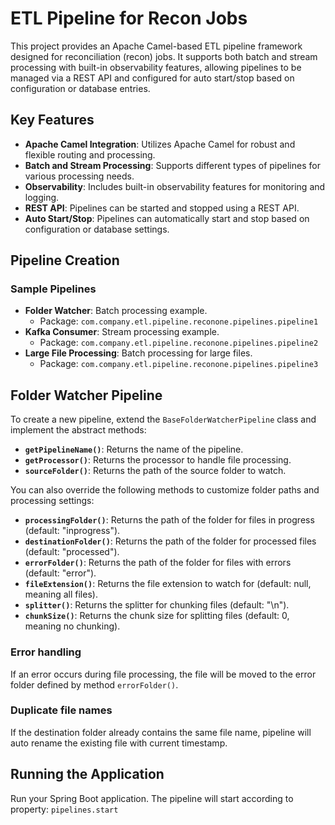 # ETL Pipeline for Recon Jobs

This project provides an Apache Camel-based ETL pipeline framework designed for reconciliation (recon) jobs. It supports both batch and stream processing with built-in observability features, allowing pipelines to be managed via a REST API and configured for auto start/stop based on configuration or database entries.

## Key Features

- **Apache Camel Integration**: Utilizes Apache Camel for robust and flexible routing and processing.
- **Batch and Stream Processing**: Supports different types of pipelines for various processing needs.
- **Observability**: Includes built-in observability features for monitoring and logging.
- **REST API**: Pipelines can be started and stopped using a REST API.
- **Auto Start/Stop**: Pipelines can automatically start and stop based on configuration or database settings.


## Pipeline Creation

### Sample Pipelines

- **Folder Watcher**: Batch processing example.
    - Package: `com.company.etl.pipeline.reconone.pipelines.pipeline1`
- **Kafka Consumer**: Stream processing example.
    - Package: `com.company.etl.pipeline.reconone.pipelines.pipeline2`
- **Large File Processing**: Batch processing for large files.
    - Package: `com.company.etl.pipeline.reconone.pipelines.pipeline3`

## Folder Watcher Pipeline

To create a new pipeline, extend the `BaseFolderWatcherPipeline` class and implement the abstract methods:

- **`getPipelineName()`**: Returns the name of the pipeline.
- **`getProcessor()`**: Returns the processor to handle file processing.
- **`sourceFolder()`**: Returns the path of the source folder to watch.

You can also override the following methods to customize folder paths and processing settings:

- **`processingFolder()`**: Returns the path of the folder for files in progress (default: "inprogress").
- **`destinationFolder()`**: Returns the path of the folder for processed files (default: "processed").
- **`errorFolder()`**: Returns the path of the folder for files with errors (default: "error").
- **`fileExtension()`**: Returns the file extension to watch for (default: null, meaning all files).
- **`splitter()`**: Returns the splitter for chunking files (default: "\n").
- **`chunkSize()`**: Returns the chunk size for splitting files (default: 0, meaning no chunking).

### Error handling
If an error occurs during file processing, the file will be moved to the error folder defined by method `errorFolder()`.

### Duplicate file names
If the destination folder already contains the same file name, pipeline will auto rename the existing file with current timestamp.

## Running the Application
Run your Spring Boot application. The pipeline will start according to property: `pipelines.start`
==*==
The lines from the one holding "Returns the splitter" through the end of the listing above are to be written out exactly, both ends included, and no others.

- **`splitter()`**: Returns the splitter for chunking files (default: "\n").
- **`chunkSize()`**: Returns the chunk size for splitting files (default: 0, meaning no chunking).

### Error handling
If an error occurs during file processing, the file will be moved to the error folder defined by method `errorFolder()`.

### Duplicate file names
If the destination folder already contains the same file name, pipeline will auto rename the existing file with current timestamp.

## Running the Application
Run your Spring Boot application. The pipeline will start according to property: `pipelines.start`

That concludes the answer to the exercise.